The rise and rise of the Brazilian beef industry

Elders analyst Richard Koch 05/02/2026

THE saying used to be, “When the US sneezes, Australia catches a cold”, and this has been true for the Australian beef industry for the past five decades as it became increasingly exposed to the global beef market.

By virtue of its size and prominence as both a major exporter and importer, small changes in US beef production can have large consequences for Australian exporters.

Across the span of its cattle cycle, the US can move from being  Australia’s largest competitor to being our largest customer.

Currently, the  Australian beef industry is benefitting from dramatically lower US beef production after its herd was liquidated due to a severe and prolonged drought in major US beef producing regions.

But while many are focussing on the decline in US beef production, our attention is shifting southward to the rapid emergence of a major low-cost competitor.

This week we take a deep dive into the Brazilian beef industry; its rising production, what’s driving it and in which markets Australia can expect to feel the presence of Brazilian beef.

Brazilian production to determine the direction of global beef prices in 2026

The outlook for global beef prices in the medium term could hinge on the level of Brazilian beef production.

After rising 0.4pc in 2025, the USDA expects output in the world’s six biggest beef producers to fall by a combined 2.4pc in 2026 – the biggest annual drop in decades.

As part of this the USDA is estimating that Brazilian production will fall 5.3pc to 11.7 million tonnes carcase weight equivalent this year.

Source: USDA & private analyst estimates

However, USDA’s estimates diverge markedly from some private analysts that suggest Brazilian beef output could rise (due to productivity gains) again this year, to around 12.6mt in 2026, reducing the decline in production across the top six producers to just 0.2pc.

The divergence in estimates is significant, equating to almost 50pc of Australia’s annual beef export volume.

The Brazilian beef industry has a habit of confounding forecasters.

In 2025 the consensus was that Brazilian beef production would decline by 5pc – when it in fact rose by 4pc.
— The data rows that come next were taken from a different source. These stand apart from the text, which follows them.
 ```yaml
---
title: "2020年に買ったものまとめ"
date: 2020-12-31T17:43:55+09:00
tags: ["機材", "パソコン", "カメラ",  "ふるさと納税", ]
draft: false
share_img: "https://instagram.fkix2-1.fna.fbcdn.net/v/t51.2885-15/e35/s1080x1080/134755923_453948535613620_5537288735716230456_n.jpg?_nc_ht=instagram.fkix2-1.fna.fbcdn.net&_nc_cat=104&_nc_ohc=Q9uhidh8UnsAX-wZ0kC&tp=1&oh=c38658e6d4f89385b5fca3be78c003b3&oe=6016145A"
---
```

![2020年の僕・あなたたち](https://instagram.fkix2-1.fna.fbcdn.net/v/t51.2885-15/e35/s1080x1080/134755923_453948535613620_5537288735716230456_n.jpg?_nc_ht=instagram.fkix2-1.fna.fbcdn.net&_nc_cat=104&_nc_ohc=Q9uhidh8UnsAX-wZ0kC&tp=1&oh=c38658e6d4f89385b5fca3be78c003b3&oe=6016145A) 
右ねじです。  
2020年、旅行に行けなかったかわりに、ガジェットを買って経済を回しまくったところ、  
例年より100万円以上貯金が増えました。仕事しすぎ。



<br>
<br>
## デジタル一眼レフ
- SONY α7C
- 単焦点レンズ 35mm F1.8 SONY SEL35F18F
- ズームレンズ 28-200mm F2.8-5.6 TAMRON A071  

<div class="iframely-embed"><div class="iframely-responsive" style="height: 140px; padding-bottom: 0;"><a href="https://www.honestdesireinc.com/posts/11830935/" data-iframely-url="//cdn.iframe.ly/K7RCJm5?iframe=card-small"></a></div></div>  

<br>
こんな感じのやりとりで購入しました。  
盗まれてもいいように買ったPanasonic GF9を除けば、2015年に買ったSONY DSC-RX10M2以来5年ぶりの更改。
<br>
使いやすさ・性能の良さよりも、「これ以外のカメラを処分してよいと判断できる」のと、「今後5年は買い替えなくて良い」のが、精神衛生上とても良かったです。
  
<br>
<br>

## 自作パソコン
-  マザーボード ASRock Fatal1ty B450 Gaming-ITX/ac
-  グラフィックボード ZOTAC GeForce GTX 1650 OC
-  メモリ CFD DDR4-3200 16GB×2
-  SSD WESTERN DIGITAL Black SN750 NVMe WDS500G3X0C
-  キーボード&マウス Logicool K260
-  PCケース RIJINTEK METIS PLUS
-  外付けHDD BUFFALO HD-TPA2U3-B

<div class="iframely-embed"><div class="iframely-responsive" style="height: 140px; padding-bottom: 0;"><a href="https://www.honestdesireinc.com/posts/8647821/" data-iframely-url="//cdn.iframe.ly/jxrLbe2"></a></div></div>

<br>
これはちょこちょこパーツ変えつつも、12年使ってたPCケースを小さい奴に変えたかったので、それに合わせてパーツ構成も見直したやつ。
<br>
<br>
The difference in actual production vs forecasts across an industry the size of is not insignificant, it equates to about the size of Australia’s total annual beef production.

My South American contacts are not suggesting that Brazilian beef production is going to take a step backwards in 2026.

Here is some comment from a market participant in Brazil:

“We are not seeing any production cuts in Brazil – it is quite the opposite. Margins are a bit better compared to the last cycles, and even though there are quotas under discussion, none of the producers are taking that into consideration and local prices are still beneficial for cattle. The Mercosur-EU trade deal recently signed has put a bit more of confidence into the system.”